The theme of the day for the protests was “Flag Friday” — burning the Israeli blue and white, and raising giant standards with the Palestinian red, white, green and black. Gaza printers had been busy all week with an unusual assignment: preparing thousands of Israeli flags to ignite.

Less than a week before Israel will celebrate its Independence Day, Palestinian children held posters showing Israel’s flag crossed out in red, with a slogan calling for the country’s demise.

Protesters arriving at one encampment, in Khan Younis, trod on or rode motorcycles and even a camel over an elongated Israeli flag, with its Star of David, before heading toward the fence.

As on the previous two Fridays, the protests showed something of a split personality, with some participants vowing to be peaceful as others a few feet away prepared gasoline bombs to hurl at the Israeli side.

An imam leading prayers at the Shejaiya protest site called on several hundred worshipers to rise up against “the occupier,” and urged them to “be creative” in their modes of protest. But part of the cleric’s message was homicidal.

“There will be a day that Muslims are going to witness,” the imam said, quoting holy verses. “This day, Jews will be behind stones, and the stones will speak, saying, ‘Come Muslims, and kill this Jew who is behind me.’ ”

Several hundred yards to the east, Israeli soldiers could be glimpsed atop newly heightened berms affording a commanding view.

To the south, in Khan Younis, Palestinian journalists memorialized Yasser Murtaja, a colleague killed during the protests a week earlier. The Israeli military said he was an officer in the military wing of Hamas. But his image was plastered across posters and banners in the tent village, declaring him a national hero who died for the truth.

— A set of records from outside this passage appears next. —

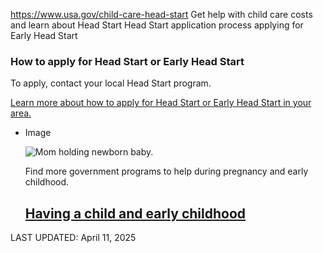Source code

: 

https://www.usa.gov/child-care-head-start
Get help with child care costs and learn about Head Start
Head Start application process
applying for Early Head Start

### How to apply for Head Start or Early Head Start

To apply, contact your local Head Start program.

[Learn more about how to apply for Head Start or Early Head Start in your area.](https://headstart.gov/how-apply?expanded=true&radius=50)

* Image

  ![Mom holding newborn baby.](https://www.usa.gov/s3/files/styles/large/public/2023-01/Banner_img_Birth_en.png?itok=fpmeUMKv)

  Find more government programs to help during pregnancy and early childhood.

  [Having a child and early childhood](https://www.usa.gov/early-childhood)
  ------------------------------------------------------

LAST UPDATED:
April 11, 2025
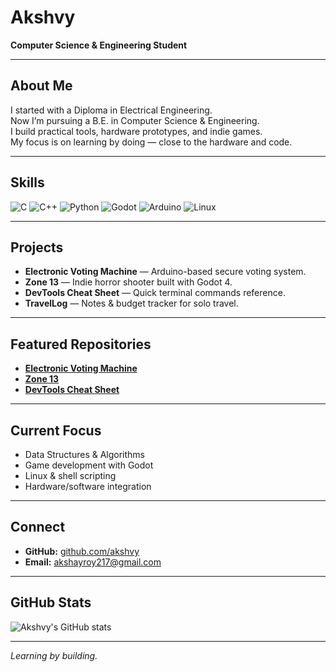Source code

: # Akshvy

**Computer Science & Engineering Student**

---

## About Me

I started with a Diploma in Electrical Engineering.  
Now I’m pursuing a B.E. in Computer Science & Engineering.  
I build practical tools, hardware prototypes, and indie games.  
My focus is on learning by doing — close to the hardware and code.

---

## Skills

![C](https://img.shields.io/badge/Code-C-informational?style=flat&logo=c)
![C++](https://img.shields.io/badge/Code-C++-informational?style=flat&logo=c%2B%2B)
![Python](https://img.shields.io/badge/Code-Python-informational?style=flat&logo=python)
![Godot](https://img.shields.io/badge/Engine-Godot-informational?style=flat&logo=godot-engine)
![Arduino](https://img.shields.io/badge/Hardware-Arduino-informational?style=flat&logo=arduino)
![Linux](https://img.shields.io/badge/OS-Linux-informational?style=flat&logo=linux)

---

## Projects

- **Electronic Voting Machine** — Arduino-based secure voting system.
- **Zone 13** — Indie horror shooter built with Godot 4.
- **DevTools Cheat Sheet** — Quick terminal commands reference.
- **TravelLog** — Notes & budget tracker for solo travel.

---

## Featured Repositories

- [**Electronic Voting Machine**](https://github.com/akshvy/Electronic-Voting-Machine-EVM)  
- [**Zone 13**](https://github.com/akshvy/zone-13)
- [**DevTools Cheat Sheet**](https://voidstack-dev.github.io/devtools-cheatsheet/) 

---

## Current Focus

- Data Structures & Algorithms
- Game development with Godot
- Linux & shell scripting
- Hardware/software integration

---

## Connect

- **GitHub:** [github.com/akshvy](https://github.com/akshvy)
- **Email:** [akshayroy217@gmail.com](mailto:akshayroy217@gmail.com)

---

## GitHub Stats

![Akshvy's GitHub stats](https://github-readme-stats.vercel.app/api?username=akshvy&show_icons=true&theme=default)

---

*Learning by building.*
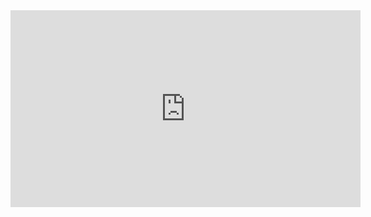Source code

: ﻿<iframe width="560" height="315" src="https://www.youtube.com/embed/wNXto97lzB8" frameborder="0" allowfullscreen></iframe>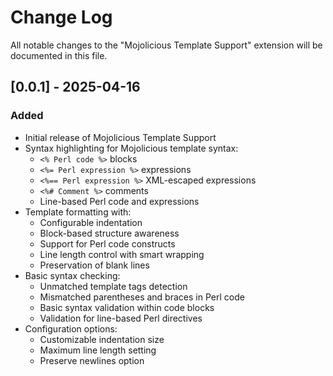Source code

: # Change Log

All notable changes to the "Mojolicious Template Support" extension will be documented in this file.

## [0.0.1] - 2025-04-16

### Added

- Initial release of Mojolicious Template Support
- Syntax highlighting for Mojolicious template syntax:
  - `<% Perl code %>` blocks
  - `<%= Perl expression %>` expressions
  - `<%== Perl expression %>` XML-escaped expressions
  - `<%# Comment %>` comments
  - Line-based Perl code and expressions
- Template formatting with:
  - Configurable indentation
  - Block-based structure awareness
  - Support for Perl code constructs
  - Line length control with smart wrapping
  - Preservation of blank lines
- Basic syntax checking:
  - Unmatched template tags detection
  - Mismatched parentheses and braces in Perl code
  - Basic syntax validation within code blocks
  - Validation for line-based Perl directives
- Configuration options:
  - Customizable indentation size
  - Maximum line length setting
  - Preserve newlines option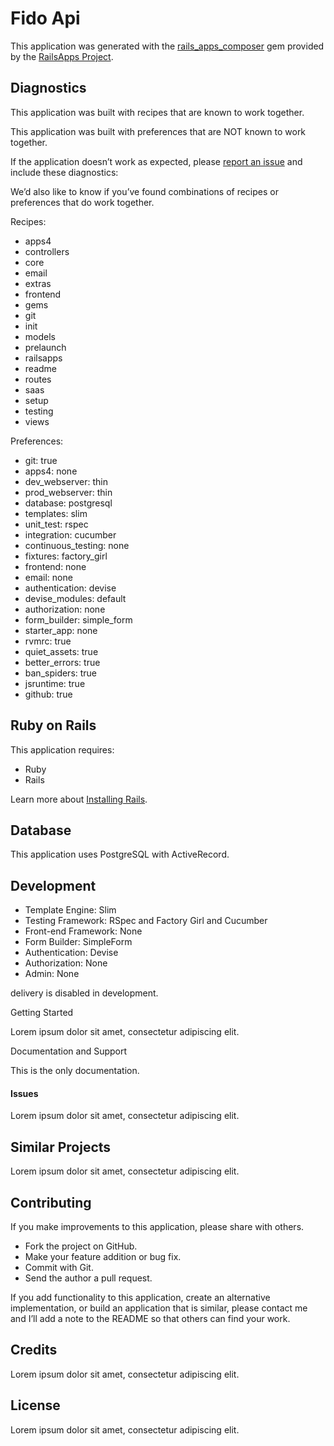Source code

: Fido Api
=========

This application was generated with the [rails_apps_composer](https://github.com/RailsApps/rails_apps_composer) gem
provided by the [RailsApps Project](http://railsapps.github.io/).

Diagnostics
-

This application was built with recipes that are known to work together.

This application was built with preferences that are NOT known to work
together.

If the application doesn’t work as expected, please [report an issue](https://github.com/RailsApps/rails_apps_composer/issues)
and include these diagnostics:

We’d also like to know if you’ve found combinations of recipes or
preferences that do work together.

Recipes:

* apps4
* controllers
* core
* email
* extras
* frontend
* gems
* git
* init
* models
* prelaunch
* railsapps
* readme
* routes
* saas
* setup
* testing
* views

Preferences:

* git: true
* apps4: none
* dev_webserver: thin
* prod_webserver: thin
* database: postgresql
* templates: slim
* unit_test: rspec
* integration: cucumber
* continuous_testing: none
* fixtures: factory_girl
* frontend: none
* email: none
* authentication: devise
* devise_modules: default
* authorization: none
* form_builder: simple_form
* starter_app: none
* rvmrc: true
* quiet_assets: true
* better_errors: true
* ban_spiders: true
* jsruntime: true
* github: true

Ruby on Rails
---

This application requires:

-   Ruby
-   Rails

Learn more about [Installing Rails](http://railsapps.github.io/installing-rails.html).

Database
---

This application uses PostgreSQL with ActiveRecord.

Development
-

-   Template Engine: Slim
-   Testing Framework: RSpec and Factory Girl and Cucumber
-   Front-end Framework: None
-   Form Builder: SimpleForm
-   Authentication: Devise
-   Authorization: None
-   Admin: None






 delivery is disabled in development.

Getting Started


Lorem ipsum dolor sit amet, consectetur adipiscing elit.

Documentation and Support


This is the only documentation.

#### Issues

Lorem ipsum dolor sit amet, consectetur adipiscing elit.

Similar Projects
-

Lorem ipsum dolor sit amet, consectetur adipiscing elit.

Contributing
--

If you make improvements to this application, please share with others.

-   Fork the project on GitHub.
-   Make your feature addition or bug fix.
-   Commit with Git.
-   Send the author a pull request.

If you add functionality to this application, create an alternative
implementation, or build an application that is similar, please contact
me and I’ll add a note to the README so that others can find your work.

Credits
--

Lorem ipsum dolor sit amet, consectetur adipiscing elit.

License
--

Lorem ipsum dolor sit amet, consectetur adipiscing elit.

Inside a tent a few hundred yards from the fence, a group of young men rested before donning skeleton masks, heading out to set tires ablaze to create a smokescreen — and then attempting to cross into Israel.

At one end of the tent was a trophy: a coil of barbed wire cut from a barrier on the Gaza side that the Israelis had erected as a deterrent. It lies a few yards from the main fence, much taller with an array of electronic sensors.

Amjad Abu Jamous, 26, said that should he manage to get past the main fence, he hoped to face down an Israeli soldier with his arms outstretched and fingers in the “victory” sign. He said he would be armed with wire cutters and rope.

“When I raise the victory fingers, the Israeli soldier will know that I have nothing in my hands,” he said. “If he is a man, he won’t shoot. But I don’t trust him, as he is my enemy.”

Merely crossing the fence, he said, would “terrify” the Israelis.

“It’s a peaceful protest — we have no weapons,” he said. “I want to show the Jews that we can enter our lands without weapons, only with a slingshot and stones.”

But, he added: “If I had weapons, I would kill and abduct soldiers.”

Like others at the Khan Younis protest, Mr. Abu Jamous said he wanted to reclaim Israeli land, in Jaffa and Beersheba, that his father and grandfather vacated decades ago as refugees. “The Israelis are sitting in our lands, not their own lands,” he said.

Mr. Abu Jamous said he had reached the main fence earlier in the week with another man, who was shot in the leg, forcing them both to retreat.

“When people see me crossing the fence, they will run and follow me,” he said.

That is precisely what Israel’s military fears — and its justification for using deadly force.

In Shejaiya, the energy seen earlier in the crowd dissipated by late afternoon. Hundreds seemed more interested in the beating of a cellphone thief than the fence action.

Before sunset, streams of people left as if to beat the traffic. Just after 7 p.m., a barrage of 20 tear-gas grenades seemed to conclude the proceedings, sending most of those remaining near the fence into retreat.

Twenty minutes later, even the ambulances on standby were driving away — this time, empty.